После урока он снова подошёл ко мне.

— Пожалуй, посижу и на географии. — Он прятал взгляд, боялся, как бы я не счёл его малодушным.

— Сказать, Лазаренко, честно?

— Валяйте!

— Я этому очень рад. И вас уважаю. Вы переломили свой апломб, вот так, через колено. Хрясь! — Я показал, как он это проделал. — С победой, Лазаренко! Знаю: она вам далась непросто.

Так он вернулся в школу. А я подумал: может, и впрямь в нём взыграла наша бурная северовская кровь, охочая до знаний? Может, хирург такой же чудак, как и я, и выполнил мою идиотскую просьбу? Перелил, хитрец этакий!

Вернувшись как-то из школы, я обнаружил в своей комнате гостя. Он был мне знаком и вместе с тем незнаком. Я хорошо знал эту физиономию и худую щетинистую шею. Но вот брезентовую куртку и резиновые сапоги видел впервые. Следовало проверить: он ли?

— Коська, ты?

— Разумеется, это я, реальный, без подделок. Могу предъявить документы. Командирован за наглядными пособиями и прочим учебным инвентарём, — ответил Костя, мой бывший однокурсник, ныне учитель из станицы Петровской. Это его снимок Лины лежал в моём столе. — Впрочем, не ты один в пучине сомнений. — Он указал глазами на угол комнаты.

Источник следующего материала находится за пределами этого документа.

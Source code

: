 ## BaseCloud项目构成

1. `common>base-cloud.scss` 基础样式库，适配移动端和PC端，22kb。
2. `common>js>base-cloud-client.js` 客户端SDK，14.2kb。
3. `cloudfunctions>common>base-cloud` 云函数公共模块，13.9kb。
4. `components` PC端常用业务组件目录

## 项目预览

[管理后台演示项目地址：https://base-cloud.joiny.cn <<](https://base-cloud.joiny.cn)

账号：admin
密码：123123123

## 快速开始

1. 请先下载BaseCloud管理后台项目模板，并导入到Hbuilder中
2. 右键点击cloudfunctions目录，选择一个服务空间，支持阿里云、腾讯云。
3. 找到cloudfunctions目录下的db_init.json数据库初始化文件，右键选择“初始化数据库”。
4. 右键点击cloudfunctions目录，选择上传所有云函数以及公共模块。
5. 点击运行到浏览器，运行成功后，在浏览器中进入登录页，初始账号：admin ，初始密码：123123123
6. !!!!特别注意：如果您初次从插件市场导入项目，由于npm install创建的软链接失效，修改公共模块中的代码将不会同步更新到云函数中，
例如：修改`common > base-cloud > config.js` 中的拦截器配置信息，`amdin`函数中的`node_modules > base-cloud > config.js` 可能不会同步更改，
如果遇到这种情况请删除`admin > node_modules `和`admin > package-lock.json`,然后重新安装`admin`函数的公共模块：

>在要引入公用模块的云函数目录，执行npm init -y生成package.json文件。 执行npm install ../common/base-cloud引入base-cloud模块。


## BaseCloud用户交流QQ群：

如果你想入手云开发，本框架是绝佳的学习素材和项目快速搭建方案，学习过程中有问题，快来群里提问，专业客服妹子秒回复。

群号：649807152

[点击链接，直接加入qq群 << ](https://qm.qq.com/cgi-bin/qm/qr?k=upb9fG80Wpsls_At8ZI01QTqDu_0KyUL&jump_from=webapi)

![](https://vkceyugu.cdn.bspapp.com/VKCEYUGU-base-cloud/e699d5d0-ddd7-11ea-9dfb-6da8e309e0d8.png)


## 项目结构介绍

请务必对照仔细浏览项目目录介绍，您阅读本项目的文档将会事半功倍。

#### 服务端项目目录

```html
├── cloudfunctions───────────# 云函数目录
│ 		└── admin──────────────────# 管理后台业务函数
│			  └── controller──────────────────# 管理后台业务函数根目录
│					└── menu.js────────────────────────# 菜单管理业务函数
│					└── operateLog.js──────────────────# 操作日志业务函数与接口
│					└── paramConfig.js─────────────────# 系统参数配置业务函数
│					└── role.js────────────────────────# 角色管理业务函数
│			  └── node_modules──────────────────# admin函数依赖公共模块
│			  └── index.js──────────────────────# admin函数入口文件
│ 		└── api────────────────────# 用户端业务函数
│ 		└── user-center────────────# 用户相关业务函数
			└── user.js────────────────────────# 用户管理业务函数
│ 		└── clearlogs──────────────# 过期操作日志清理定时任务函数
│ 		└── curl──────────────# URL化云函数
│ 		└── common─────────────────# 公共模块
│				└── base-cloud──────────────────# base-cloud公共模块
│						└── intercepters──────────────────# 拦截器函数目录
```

Только сейчас я заметил бабу Маню. Она притулилась в углу на табуретке и, прижав к груди веник — замену берданке, тихонько похрапывала.

— Сторожит твоё добро, — засмеялся Константин, — даже не позволила снять куртку. «Бабуся, — говорю, — ведь в случае чего куртка-то останется в залог». «Вот это и подозрительно», — отвечает. И заступила на пост.

Он стянул куртку из толстой грубой ткани, похожей на брезент. Та гремела, будто жесть.

— У нас потоп, вечная беспутица. Без неё да резиновых сапог — смерть. — Он повесил куртку на спинку стула и сладко потянулся. — Пожалеем сторожа? В конце концов она выполнила свою боевую задачу. Я так ничего и не спёр.